Strategies for triggered drug release from liposomes: in search of "smart" lipids and "smart" triggers

Abstract

Long circulating liposomal drug carriers are widely used in experimental cancer therapy because they avoid excretion and benefit from the EPR-effect to accumulate at the tumor site while simultaneously limiting systemic exposure to the cytotoxic drug. New insights in lipid behavior have led to such stable carriers that despite increased accumulation, the unloading of the drug at the target site is very poor. This opens up a new challenge to trigger drug release at the target site, while still retaining most of the drug inside the carrier while it resides in the bloodstream. Liposomes are very suitable to design these kinds of triggered release systems, because of the diversity of lipids and versatility of lipid membranes. Triggers can be intrinsic, i.e.located at the tumor site, or applied from the outside.
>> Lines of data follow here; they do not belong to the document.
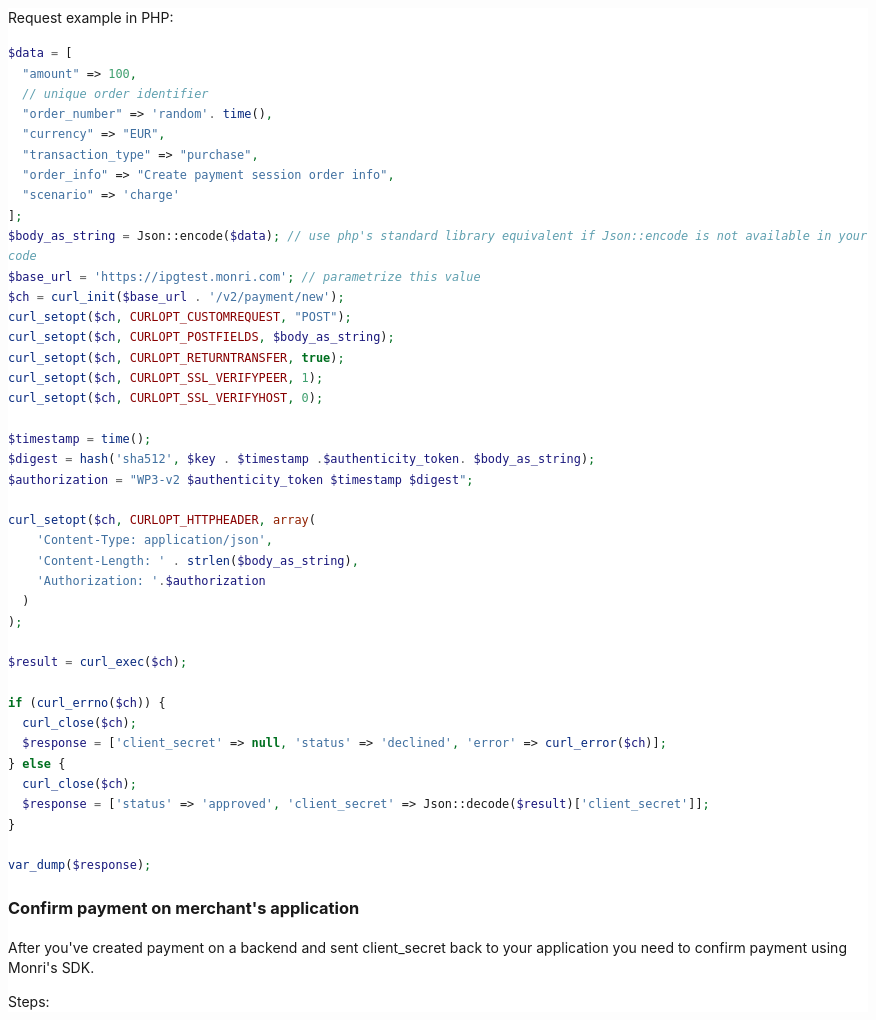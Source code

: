 Request example in PHP:

```php
$data = [
  "amount" => 100,
  // unique order identifier
  "order_number" => 'random'. time(),
  "currency" => "EUR",
  "transaction_type" => "purchase",
  "order_info" => "Create payment session order info",
  "scenario" => 'charge'
];
$body_as_string = Json::encode($data); // use php's standard library equivalent if Json::encode is not available in your code
$base_url = 'https://ipgtest.monri.com'; // parametrize this value
$ch = curl_init($base_url . '/v2/payment/new');
curl_setopt($ch, CURLOPT_CUSTOMREQUEST, "POST");
curl_setopt($ch, CURLOPT_POSTFIELDS, $body_as_string);
curl_setopt($ch, CURLOPT_RETURNTRANSFER, true);
curl_setopt($ch, CURLOPT_SSL_VERIFYPEER, 1);
curl_setopt($ch, CURLOPT_SSL_VERIFYHOST, 0);

$timestamp = time();
$digest = hash('sha512', $key . $timestamp .$authenticity_token. $body_as_string);
$authorization = "WP3-v2 $authenticity_token $timestamp $digest";
            
curl_setopt($ch, CURLOPT_HTTPHEADER, array(
    'Content-Type: application/json',
    'Content-Length: ' . strlen($body_as_string),
    'Authorization: '.$authorization
  )
);

$result = curl_exec($ch);

if (curl_errno($ch)) {
  curl_close($ch);
  $response = ['client_secret' => null, 'status' => 'declined', 'error' => curl_error($ch)];
} else {
  curl_close($ch);
  $response = ['status' => 'approved', 'client_secret' => Json::decode($result)['client_secret']];
}

var_dump($response);
```

### Confirm payment on merchant's application

After you've created payment on a backend and sent client\_secret back to your application you need to confirm payment
using Monri's SDK.

Steps:
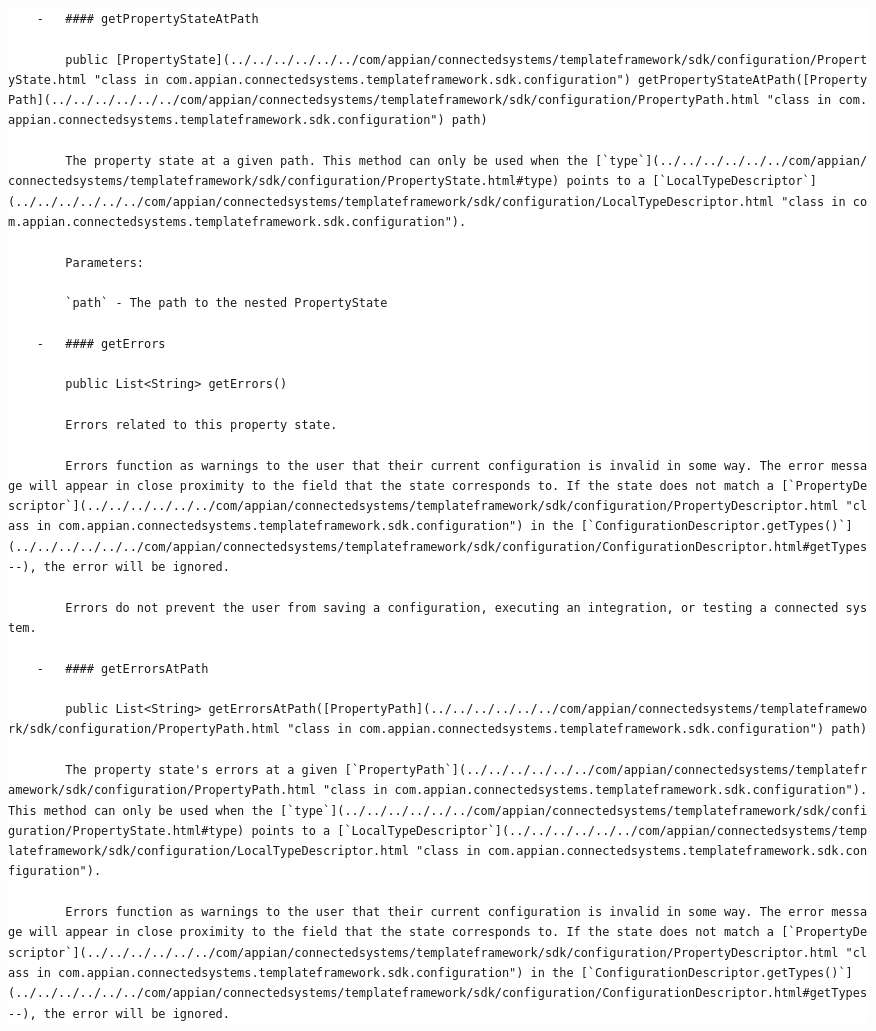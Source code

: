         -   #### getPropertyStateAtPath

            public [PropertyState](../../../../../../com/appian/connectedsystems/templateframework/sdk/configuration/PropertyState.html "class in com.appian.connectedsystems.templateframework.sdk.configuration") getPropertyStateAtPath([PropertyPath](../../../../../../com/appian/connectedsystems/templateframework/sdk/configuration/PropertyPath.html "class in com.appian.connectedsystems.templateframework.sdk.configuration") path)

            The property state at a given path. This method can only be used when the [`type`](../../../../../../com/appian/connectedsystems/templateframework/sdk/configuration/PropertyState.html#type) points to a [`LocalTypeDescriptor`](../../../../../../com/appian/connectedsystems/templateframework/sdk/configuration/LocalTypeDescriptor.html "class in com.appian.connectedsystems.templateframework.sdk.configuration").

            Parameters:

            `path` - The path to the nested PropertyState

        -   #### getErrors

            public List<String> getErrors()

            Errors related to this property state.

            Errors function as warnings to the user that their current configuration is invalid in some way. The error message will appear in close proximity to the field that the state corresponds to. If the state does not match a [`PropertyDescriptor`](../../../../../../com/appian/connectedsystems/templateframework/sdk/configuration/PropertyDescriptor.html "class in com.appian.connectedsystems.templateframework.sdk.configuration") in the [`ConfigurationDescriptor.getTypes()`](../../../../../../com/appian/connectedsystems/templateframework/sdk/configuration/ConfigurationDescriptor.html#getTypes--), the error will be ignored.

            Errors do not prevent the user from saving a configuration, executing an integration, or testing a connected system.

        -   #### getErrorsAtPath

            public List<String> getErrorsAtPath([PropertyPath](../../../../../../com/appian/connectedsystems/templateframework/sdk/configuration/PropertyPath.html "class in com.appian.connectedsystems.templateframework.sdk.configuration") path)

            The property state's errors at a given [`PropertyPath`](../../../../../../com/appian/connectedsystems/templateframework/sdk/configuration/PropertyPath.html "class in com.appian.connectedsystems.templateframework.sdk.configuration"). This method can only be used when the [`type`](../../../../../../com/appian/connectedsystems/templateframework/sdk/configuration/PropertyState.html#type) points to a [`LocalTypeDescriptor`](../../../../../../com/appian/connectedsystems/templateframework/sdk/configuration/LocalTypeDescriptor.html "class in com.appian.connectedsystems.templateframework.sdk.configuration").

            Errors function as warnings to the user that their current configuration is invalid in some way. The error message will appear in close proximity to the field that the state corresponds to. If the state does not match a [`PropertyDescriptor`](../../../../../../com/appian/connectedsystems/templateframework/sdk/configuration/PropertyDescriptor.html "class in com.appian.connectedsystems.templateframework.sdk.configuration") in the [`ConfigurationDescriptor.getTypes()`](../../../../../../com/appian/connectedsystems/templateframework/sdk/configuration/ConfigurationDescriptor.html#getTypes--), the error will be ignored.
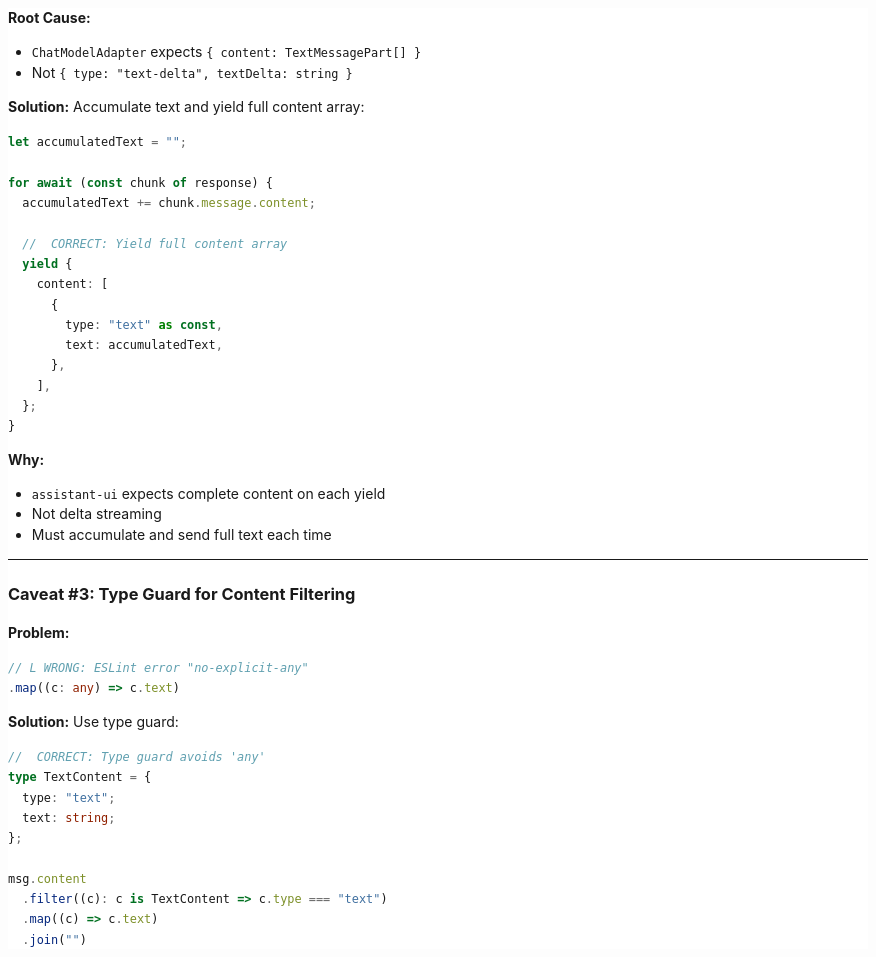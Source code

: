 **Root Cause:**
- `ChatModelAdapter` expects `{ content: TextMessagePart[] }`
- Not `{ type: "text-delta", textDelta: string }`

**Solution:**
Accumulate text and yield full content array:

```typescript
let accumulatedText = "";

for await (const chunk of response) {
  accumulatedText += chunk.message.content;

  //  CORRECT: Yield full content array
  yield {
    content: [
      {
        type: "text" as const,
        text: accumulatedText,
      },
    ],
  };
}
```

**Why:**
- `assistant-ui` expects complete content on each yield
- Not delta streaming
- Must accumulate and send full text each time

---

### Caveat #3: Type Guard for Content Filtering

**Problem:**
```typescript
// L WRONG: ESLint error "no-explicit-any"
.map((c: any) => c.text)
```

**Solution:**
Use type guard:

```typescript
//  CORRECT: Type guard avoids 'any'
type TextContent = {
  type: "text";
  text: string;
};

msg.content
  .filter((c): c is TextContent => c.type === "text")
  .map((c) => c.text)
  .join("")
```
Intrinsic triggers such as the acidic environment at the tumor, or the increased expression of phospholipases, and applied triggers such as radiation, light or heat can destabilize the membranes of smartly designed liposomes. Creating a triggered release system will always be a trade-off between systemic stability and susceptibility to the trigger. However, sophisticated triggering systems, that combine a trigger with an advanced imaging system, can further optimize the efficacy of targeted triggered release.